• [What is being asked]: In the entries below, spot each line with the word "number" and copy it.
-=-=-=-=-
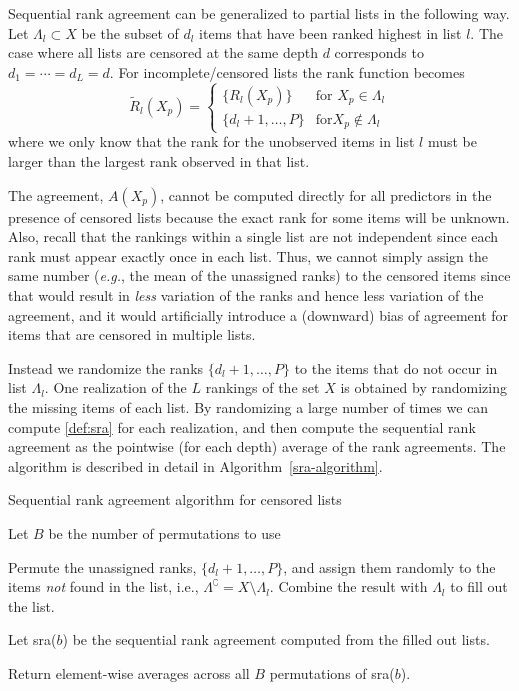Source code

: \documentclass[12pt,a4paper]{article}
\makeatletter
\newcommand{\eg}{\emph{e.g.}\@\xspace}
\theoremstyle{plain}
\makeatother
\begin{document}
Sequential rank agreement can be generalized to partial lists in the
following way. Let $\Lambda_l\subset X$ be the subset of $d_l$ items
that have been ranked highest in list $l$.  The case where all lists are
censored at the same depth $d$ corresponds to $d_1=\cdots=d_L=d$. For
incomplete/censored lists the rank function becomes
\begin{equation}
	\widetilde R_l(X_p) = \begin{cases}
	     \{R_l(X_p)\} & \text{for } X_p\in \Lambda_l\\
	     \{d_l+1,\dots,P\} & \text{for} X_p \not\in \Lambda_l
        \end{cases}
\end{equation}
where we only know that the rank for the unobserved items in list $l$
must be larger than the largest rank observed in that list.

The agreement, $A(X_p)$, cannot be computed directly for all
predictors in the presence of censored lists because the exact rank
for some items will be unknown. Also, recall that the rankings within
a single list are not independent since each rank must appear exactly
once in each list. Thus, we cannot simply assign the same number
(\eg, the mean of the unassigned ranks) to the censored items since
that would result in \emph{less} variation of the ranks and hence less
variation of the agreement, and it would artificially introduce a
(downward) bias of agreement for items that are censored in multiple
lists.

Instead we randomize the ranks $\{d_{l}+1,\dots,P\}$ to the items that
do not occur in list $\Lambda_l$. One realization of the $L$ rankings
of the set $X$ is obtained by randomizing the missing items of each
list. By randomizing a large number of times we can compute
\eqref{def:sra} for each realization, and then compute the sequential
rank agreement as the pointwise (for each depth) average of the rank
agreements. The algorithm is described in detail in
Algorithm~\ref{sra-algorithm}.

\begin{algorithm}
\caption{Sequential rank agreement algorithm for censored lists}
\label{sra-algorithm}
\begin{algorithmic}[1]
   \State Let $B$ be the number
  of permutations to use  
  \State \parbox[t]{\dimexpr\linewidth-\algorithmicindent-1.7cm}{Permute
    the unassigned ranks, $\{d_l+1, \ldots, P\}$, and assign them
    randomly to the items \emph{not} found in the list, i.e.,
    $\Lambda^\complement=X\setminus\Lambda_l$. Combine the
    result with $\Lambda_l$ to fill out the list.}
\EndFor
\State \parbox[t]{\dimexpr\linewidth-\algorithmicindent-1cm}{Let sra($b$) be the sequential rank agreement computed from the
filled out lists.}
\EndFor
\State Return element-wise averages across all $B$ permutations of sra($b$).
\EndProcedure
\end{algorithmic}
\end{algorithm}
\end{document}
-=-=-=-=-
• [Exercise output]:
once in each list. Thus, we cannot simply assign the same number
list. By randomizing a large number of times we can compute
   \State Let $B$ be the number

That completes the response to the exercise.